▸ Work instructions
Go through the data below and gather each line containing "wird".

▸ Records provided
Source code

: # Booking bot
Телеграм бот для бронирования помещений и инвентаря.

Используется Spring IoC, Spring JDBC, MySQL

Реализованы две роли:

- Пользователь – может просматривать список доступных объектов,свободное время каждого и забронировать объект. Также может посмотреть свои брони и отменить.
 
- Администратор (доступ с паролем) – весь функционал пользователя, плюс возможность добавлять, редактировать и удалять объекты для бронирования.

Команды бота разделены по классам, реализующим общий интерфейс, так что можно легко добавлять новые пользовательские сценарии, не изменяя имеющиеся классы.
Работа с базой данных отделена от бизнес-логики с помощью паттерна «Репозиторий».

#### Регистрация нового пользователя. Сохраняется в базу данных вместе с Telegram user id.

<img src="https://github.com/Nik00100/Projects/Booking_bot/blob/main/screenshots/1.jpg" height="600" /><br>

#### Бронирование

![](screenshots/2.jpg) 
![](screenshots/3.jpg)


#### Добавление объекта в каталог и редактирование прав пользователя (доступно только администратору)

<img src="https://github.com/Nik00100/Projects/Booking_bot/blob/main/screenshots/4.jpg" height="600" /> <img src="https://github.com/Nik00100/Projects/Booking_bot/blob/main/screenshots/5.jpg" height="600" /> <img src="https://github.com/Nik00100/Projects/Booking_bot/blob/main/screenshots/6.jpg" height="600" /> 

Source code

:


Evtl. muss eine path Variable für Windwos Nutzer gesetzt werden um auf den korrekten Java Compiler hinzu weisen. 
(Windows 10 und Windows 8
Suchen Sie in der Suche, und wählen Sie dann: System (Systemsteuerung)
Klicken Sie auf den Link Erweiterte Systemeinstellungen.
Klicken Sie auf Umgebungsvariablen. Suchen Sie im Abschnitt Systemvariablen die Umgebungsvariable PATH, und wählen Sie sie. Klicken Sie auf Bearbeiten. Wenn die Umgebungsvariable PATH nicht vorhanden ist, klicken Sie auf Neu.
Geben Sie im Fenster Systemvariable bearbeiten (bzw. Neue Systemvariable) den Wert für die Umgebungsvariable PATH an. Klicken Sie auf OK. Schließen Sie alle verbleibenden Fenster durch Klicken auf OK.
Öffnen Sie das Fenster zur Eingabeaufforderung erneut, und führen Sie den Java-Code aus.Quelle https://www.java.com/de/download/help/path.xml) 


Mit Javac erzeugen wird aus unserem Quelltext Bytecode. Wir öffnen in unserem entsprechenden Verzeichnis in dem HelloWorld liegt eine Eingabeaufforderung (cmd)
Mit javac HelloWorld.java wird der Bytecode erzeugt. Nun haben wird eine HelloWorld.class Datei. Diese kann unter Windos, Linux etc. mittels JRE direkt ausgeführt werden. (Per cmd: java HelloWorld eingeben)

▸ Written reply
Mit Javac erzeugen wird aus unserem Quelltext Bytecode. Wir öffnen in unserem entsprechenden Verzeichnis in dem HelloWorld liegt eine Eingabeaufforderung (cmd)
Mit javac HelloWorld.java wird der Bytecode erzeugt. Nun haben wird eine HelloWorld.class Datei. Diese kann unter Windos, Linux etc. mittels JRE direkt ausgeführt werden. (Per cmd: java HelloWorld eingeben)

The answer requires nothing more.